My two birthdays
As you read this, assuming it is still Monday, I'll be enjoying the time-honoured expat tradition of having two birthdays.
It'll be October 14 in New Zealand, my actual birthday, but Sunday the 13th here in America. I'm going to act like it is actually my birthday anyway, because it is Sunday and on Sunday fun, indulgent, birthday-like things can happen, whereas Mondays are given over mostly to dull, morose, Monday-like activities.
It's great, the two birthday thing. Forty-eight hours of Facebook wellwishes. Two days of "oh, I guess I'll treat myself, it is my birthday"-type thinking.
I'm 29 on the nose, today. This will be the last birthday I will celebrate as a 20-something. This is OK. I'm not overly sentimental on birthdays. They're actually kind of nice when you can look back on years well spent, right?
I've now spent six of the 10 birthdays I celebrated in my 20s in America.
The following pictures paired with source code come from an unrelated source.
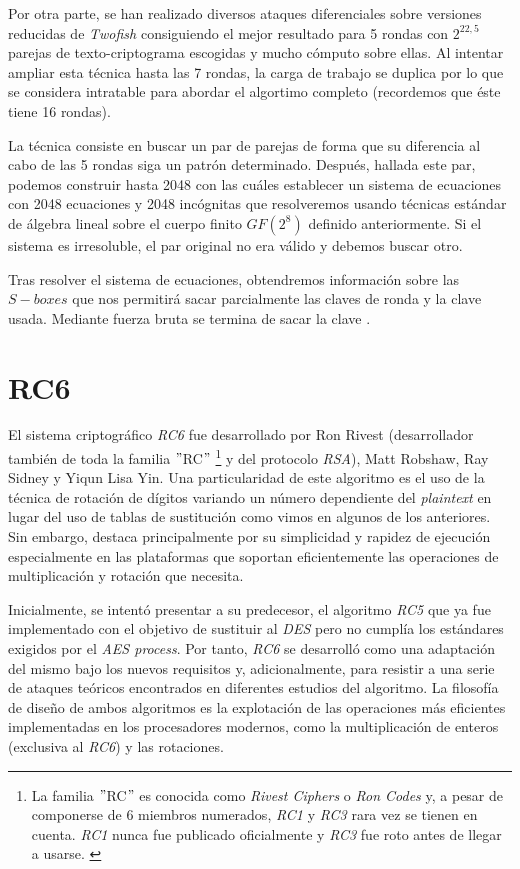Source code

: Por otra parte, se han realizado diversos ataques diferenciales sobre versiones reducidas de \textit{Twofish} consiguiendo el mejor resultado para 5 rondas con $2^{22,5}$ parejas de texto-criptograma escogidas y mucho cómputo sobre ellas. Al intentar ampliar esta técnica hasta las 7 rondas, la carga de trabajo se duplica por lo que se considera intratable para abordar el algortimo completo (recordemos que éste tiene 16 rondas).

La técnica consiste en buscar un par de parejas de forma que su diferencia al cabo de las 5 rondas siga un patrón determinado. Después, hallada este par, podemos construir hasta 2048 con las cuáles establecer un sistema de ecuaciones con 2048 ecuaciones y 2048 incógnitas que resolveremos usando técnicas estándar de álgebra lineal sobre el cuerpo finito $\textit{GF}(2^8)$ definido anteriormente. Si el sistema es irresoluble, el par original no era válido y debemos buscar otro.

Tras resolver el sistema de ecuaciones, obtendremos información sobre las $S-boxes$ que nos permitirá sacar parcialmente las claves de ronda y la clave usada. Mediante fuerza bruta se termina de sacar la clave \cite{TwoFish_AES}.

\section{RC6}
\label{sec:RC6}

El sistema criptográfico \textit{RC6} fue desarrollado por Ron Rivest (desarrollador también de toda la familia $"$RC$"$ \footnote{La familia $"$RC$"$ es conocida como \textit{Rivest Ciphers} o \textit{Ron Codes} y, a pesar de componerse de 6 miembros numerados, \textit{RC1} y \textit{RC3} rara vez se tienen en cuenta. \textit{RC1} nunca fue publicado oficialmente y \textit{RC3} fue roto antes de llegar a usarse. \cite{RC6_Family}} y del protocolo \textit{RSA}), Matt Robshaw, Ray Sidney y Yiqun Lisa Yin. Una particularidad de este algoritmo es el uso de la técnica de rotación de dígitos variando un número dependiente del \textit{plaintext} en lugar del uso de tablas de sustitución como vimos en algunos de los anteriores. Sin embargo, destaca principalmente por su simplicidad y rapidez de ejecución especialmente en las plataformas que soportan eficientemente las operaciones de multiplicación y rotación que necesita. \cite{AES_Round1}

Inicialmente, se intentó presentar a su predecesor, el algoritmo \textit{RC5} que ya fue implementado con el objetivo de sustituir al \textit{DES} pero no cumplía los estándares exigidos por el \textit{AES process}. Por tanto, \textit{RC6} se desarrolló como una adaptación del mismo bajo los nuevos requisitos y, adicionalmente, para resistir a una serie de ataques teóricos encontrados en diferentes estudios del algoritmo. La filosofía de diseño de ambos algoritmos es la explotación de las operaciones más eficientes implementadas en los procesadores modernos, como la multiplicación de enteros (exclusiva al \textit{RC6}) y las rotaciones. \cite{RC6_AES}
I haven't marked the turning of the years in New Zealand since I was 25. Then I threw back some drinks at the San Francisco Bath House and had dinner with friends at Café Istanbul, where I used to go all the time but just now had to use Google to recall the name of.
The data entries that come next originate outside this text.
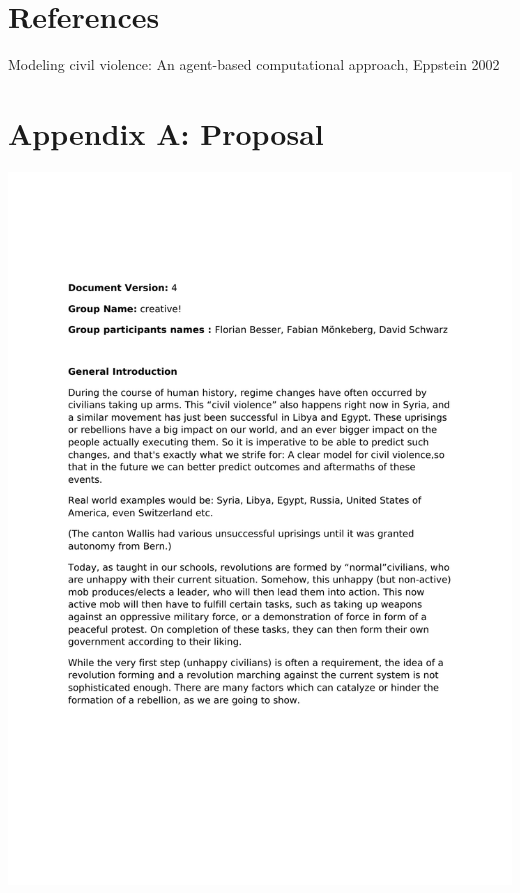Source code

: \documentclass[11pt]{article}
\begin{document}
\newpage

\section{References}

Modeling civil violence: An agent-based computational approach, Eppstein 2002

\section{Appendix A: Proposal}

\includegraphics[bb=1.0in 1.0in 7.5in 10in,page=1]{Proposal.pdf}
\newpage
\end{document}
That feels like a while ago. I guess. As I have progressed to be adult, but not ancient, it's a small joy of any birthday to sit back and think about how things that don't feel like they happened so long ago, actually happened some time ago.
In the past few days I've kept coming back to the six out of 10 birthdays thing. It's a figure that gives sense to how my 20s have slowly been given over to American life.
Time in itself is a funny thing when viewed in larger stretches. I see it as this, I grasp for significance and what matters in the moment, but you never really know in the greater scheme of things what's going to change your life. It's odd how so much of what comes to dominate the passing of time and all these birthdays is... chance.
Meeting one person in my life set everything on a whole new geographic course.
I met LP almost 10 years ago in San Diego. When prone to wistfulness on occasions like birthdays, I think of how easily we might have not met.
All these tiny things had to add up.
I had to want to come to America. Which I did, for arbitrary reasons like it seemed cool and my university offered exchanges there. I had to choose the University of California (it was first in my listed top three, over universities in Texas and New York) and then get assigned to my third choice from within that network (I listed Berkeley and Los Angeles as my top preferences).
My exchange coordinator then had to lose my paperwork for the international student hall of residence at UC San Diego and I had to go on a waitlist for university accommodation (all the while house-hunting like a madman as a 19-year-old in a strange city).
I had to get picked up off that waiting list for accommodation and get placed in an apartment with someone who was friends with LP and then cross paths with her on one seemingly inconsequential, but in retrospect fateful, evening.
It was almost three years until things became serious, but from the notion to spend one birthday abroad has come five more abroad, and (I hope) many more after this.
I didn't know when I first came to America at 19 that I was doing anything other than having an adventure, but as New Zealanders and world explorers, when you throw ourselves out into the great beyond sometimes life happens. These past years are proof of that for me.
In many ways my 20s have been defined by establishing an adult life that has led me away from New Zealand.
I don't know what my 30s will be marked by, or what smaller decisions I'm making now that will set me on my way.
For now, I'll have to ease the pain of not knowing with the ice cream cake LP made for my birthday that's taunting me in our freezer.
Become a fan of Voyages in America on Facebook: you'll get blog posts to your news feed, some great photography, and some good chatter. You can also follow the conversation on Twitter, or send an email and share your thoughts.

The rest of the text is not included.